Oggi la difficoltà a trovare elementi validi per la nostra nazionale di calcio è sintomatico di un sistema che non funziona a partire fin dalle categorie amatoriali e giovanili: violenza, eccessive pressioni da parte di genitori e presunti addetti ai lavori hanno progressivamente allontanato i ragazzi da questo mondo, diminuendo il bacino di partecipanti e di praticanti su cui costruire le squadre di ogni livello.
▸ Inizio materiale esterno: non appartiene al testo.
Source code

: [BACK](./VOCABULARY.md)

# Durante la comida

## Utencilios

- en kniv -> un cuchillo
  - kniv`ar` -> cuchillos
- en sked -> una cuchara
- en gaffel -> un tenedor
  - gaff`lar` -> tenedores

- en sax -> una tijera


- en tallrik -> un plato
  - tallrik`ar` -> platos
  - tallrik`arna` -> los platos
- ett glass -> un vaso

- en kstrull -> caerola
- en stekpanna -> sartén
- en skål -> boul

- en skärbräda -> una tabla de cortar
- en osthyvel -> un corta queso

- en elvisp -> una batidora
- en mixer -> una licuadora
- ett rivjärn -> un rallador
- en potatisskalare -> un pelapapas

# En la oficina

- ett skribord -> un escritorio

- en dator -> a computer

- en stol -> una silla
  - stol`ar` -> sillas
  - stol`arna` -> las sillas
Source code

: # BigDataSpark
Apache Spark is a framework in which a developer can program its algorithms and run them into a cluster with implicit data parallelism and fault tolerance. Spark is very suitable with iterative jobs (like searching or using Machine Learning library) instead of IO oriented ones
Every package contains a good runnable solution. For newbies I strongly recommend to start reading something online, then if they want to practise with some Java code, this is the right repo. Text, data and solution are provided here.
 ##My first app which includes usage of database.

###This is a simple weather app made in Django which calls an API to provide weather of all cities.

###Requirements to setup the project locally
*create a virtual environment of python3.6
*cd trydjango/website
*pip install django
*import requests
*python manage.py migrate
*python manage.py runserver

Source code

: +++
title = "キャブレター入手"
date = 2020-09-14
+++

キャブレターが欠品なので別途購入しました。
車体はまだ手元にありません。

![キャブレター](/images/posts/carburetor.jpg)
Un effetto domino che si riverbera negli anni e fino alla nazionale maggiore.

Il finto problema dell’eccessivo numero di calciatori stranieri nei nostri campionati rappresenta, da un lato la traduzione del populismo che imperversa in ogni settore della nostra società, dall’altro la soluzione troppo facile (e perciò fallace) di un problema assai complesso.

In un mondo globalizzato come il nostro è davvero pensabile di mettere un numero chiuso di calciatori non italiani tesserabili? Più che di riforme spot occorre una visione complessiva nuova a partire dalla base fino ai massimi organi federali che si sostanzi in una politica sportiva innovativa e consapevole anche delle finalità sociali che il calcio riveste nel nostro Paese.